Ordinary Ranch Life

It was an ordinary summer Thursday. I made breakfast for my boys who had been gone for hours, but my recollection of their departure earlier that day was vague since I hadn't even opened my eyes to kiss them both goodbye that morning. (I have a ten-year-old arrangement with Ole Jus where he never leaves in the morning without telling me "bye" and some sweet sugar. Lil Zane has naturally followed his dad's routine on mornings when they leave together.)
 
I called to see where on the 2000 acre ranch they were located...and Oh how I wish I could somehow depict the Texas drawl with which Lil Zane answered, "We're in the back 80."
 
Jus has run this ranch long before we were married, so our love story began here and is still being written in the pastures, pens, barns and trucks around this place. Which means I understood when Zane answered me that he meant the 80 acres furthest from the front of the ranch. In the back. It was the farthest point from our house.
 
Ramzee and I watched the storm clouds roll in as we drove all that way. We passed a tractor mowing our part of the county road, 2 of the hands stopped and talking between their 2 tractors, another hand mowing a yard, a fertilizer truck trying to spread before the rain came. When we reached our destination where Jus was teaching the new guy to plant grass, we had driven over 4 miles. 
 
This is life for us.
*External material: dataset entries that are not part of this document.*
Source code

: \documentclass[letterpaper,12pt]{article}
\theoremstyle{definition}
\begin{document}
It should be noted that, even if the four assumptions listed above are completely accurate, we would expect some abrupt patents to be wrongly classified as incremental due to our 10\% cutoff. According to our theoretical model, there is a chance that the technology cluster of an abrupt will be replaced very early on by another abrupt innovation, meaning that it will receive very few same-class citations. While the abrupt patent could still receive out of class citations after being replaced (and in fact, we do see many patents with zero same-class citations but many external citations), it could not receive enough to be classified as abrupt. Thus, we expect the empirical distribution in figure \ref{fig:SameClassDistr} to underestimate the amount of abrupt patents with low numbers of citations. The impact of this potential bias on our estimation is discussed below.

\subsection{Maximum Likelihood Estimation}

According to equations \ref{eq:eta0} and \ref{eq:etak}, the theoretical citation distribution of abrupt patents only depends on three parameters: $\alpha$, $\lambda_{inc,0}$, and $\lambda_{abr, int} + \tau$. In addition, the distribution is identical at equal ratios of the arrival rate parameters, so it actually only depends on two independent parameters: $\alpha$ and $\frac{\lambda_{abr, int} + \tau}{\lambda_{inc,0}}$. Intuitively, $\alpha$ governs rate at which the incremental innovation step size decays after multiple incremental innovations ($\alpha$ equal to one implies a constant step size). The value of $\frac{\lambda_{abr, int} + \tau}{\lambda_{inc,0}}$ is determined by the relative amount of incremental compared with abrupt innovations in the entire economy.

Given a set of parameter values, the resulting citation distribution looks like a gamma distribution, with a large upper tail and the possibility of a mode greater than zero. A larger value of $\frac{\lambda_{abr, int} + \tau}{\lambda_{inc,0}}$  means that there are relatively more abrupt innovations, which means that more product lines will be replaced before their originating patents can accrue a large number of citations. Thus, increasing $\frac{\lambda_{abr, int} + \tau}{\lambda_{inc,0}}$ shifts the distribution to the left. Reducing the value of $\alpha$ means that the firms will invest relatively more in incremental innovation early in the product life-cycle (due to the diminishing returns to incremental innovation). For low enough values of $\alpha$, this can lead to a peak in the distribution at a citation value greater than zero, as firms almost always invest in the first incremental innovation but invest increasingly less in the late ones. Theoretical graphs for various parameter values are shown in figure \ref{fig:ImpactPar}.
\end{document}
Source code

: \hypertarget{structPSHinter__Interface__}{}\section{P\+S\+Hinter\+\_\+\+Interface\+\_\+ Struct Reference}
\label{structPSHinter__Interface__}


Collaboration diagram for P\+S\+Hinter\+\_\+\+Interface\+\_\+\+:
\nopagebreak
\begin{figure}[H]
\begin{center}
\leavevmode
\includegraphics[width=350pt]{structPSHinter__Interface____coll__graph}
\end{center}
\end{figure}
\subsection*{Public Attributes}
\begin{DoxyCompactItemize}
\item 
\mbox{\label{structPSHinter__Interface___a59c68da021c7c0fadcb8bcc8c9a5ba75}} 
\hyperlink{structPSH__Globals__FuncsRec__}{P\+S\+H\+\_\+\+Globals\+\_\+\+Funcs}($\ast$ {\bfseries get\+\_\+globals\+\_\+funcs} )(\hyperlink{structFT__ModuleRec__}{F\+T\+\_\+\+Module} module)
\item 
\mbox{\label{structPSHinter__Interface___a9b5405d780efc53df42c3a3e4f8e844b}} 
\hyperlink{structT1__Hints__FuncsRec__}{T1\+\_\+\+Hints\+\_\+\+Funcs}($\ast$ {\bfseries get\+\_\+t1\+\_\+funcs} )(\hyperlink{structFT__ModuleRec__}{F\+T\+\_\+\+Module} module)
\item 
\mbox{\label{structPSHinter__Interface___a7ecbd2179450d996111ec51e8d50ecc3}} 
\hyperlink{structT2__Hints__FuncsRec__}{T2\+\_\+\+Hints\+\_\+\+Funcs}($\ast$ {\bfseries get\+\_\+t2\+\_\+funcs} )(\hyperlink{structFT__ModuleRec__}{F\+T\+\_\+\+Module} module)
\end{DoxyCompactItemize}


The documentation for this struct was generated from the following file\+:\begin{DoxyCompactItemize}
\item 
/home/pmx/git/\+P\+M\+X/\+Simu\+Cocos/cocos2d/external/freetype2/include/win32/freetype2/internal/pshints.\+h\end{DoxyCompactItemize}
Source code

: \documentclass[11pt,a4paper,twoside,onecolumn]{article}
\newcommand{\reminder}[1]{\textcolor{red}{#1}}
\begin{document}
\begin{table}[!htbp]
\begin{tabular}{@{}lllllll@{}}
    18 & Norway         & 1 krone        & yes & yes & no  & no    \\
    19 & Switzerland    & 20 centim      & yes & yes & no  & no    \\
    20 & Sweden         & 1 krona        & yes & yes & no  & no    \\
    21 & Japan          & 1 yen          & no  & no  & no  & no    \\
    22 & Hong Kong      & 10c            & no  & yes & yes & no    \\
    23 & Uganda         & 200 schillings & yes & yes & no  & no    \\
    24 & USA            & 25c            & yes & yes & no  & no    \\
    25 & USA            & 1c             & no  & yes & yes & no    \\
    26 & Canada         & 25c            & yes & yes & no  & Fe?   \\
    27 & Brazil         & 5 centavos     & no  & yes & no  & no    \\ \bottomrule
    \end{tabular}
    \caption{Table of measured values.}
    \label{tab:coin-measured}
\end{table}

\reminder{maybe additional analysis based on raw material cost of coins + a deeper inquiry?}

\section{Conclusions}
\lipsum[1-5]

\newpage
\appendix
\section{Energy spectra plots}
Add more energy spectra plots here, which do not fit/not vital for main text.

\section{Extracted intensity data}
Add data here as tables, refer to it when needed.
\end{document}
It was just an ordinary day on an ordinary working ranch, but as I looked around me I realized there is so much extraordinary in the midst of all that ordinary.  As with everyone, I often times forget to stop and appreciate all that is around me. I am so grateful to live among His sacred creation but I regularly deny Him the glory He deserves.
 
On our four and a half mile trek back home I decided to stop and look around. So I did. (Until the clouds opened up and poured.) I stopped on top of every hill, at the turn of every corner and drove the kids completely insane just so I could share my gratitude with all of you. The journey begins where you cannot even see the barely beaten down path in the grass that makes up "the back 80" and takes you through the dirt roads all the way to the barn, which was only about half of the drive.
 
I know there are few families who do life in such a boundless, vast setting, and I am forever grateful to be doing it on this ranch, with these people...FROM THIS SIDE OF THIRTY.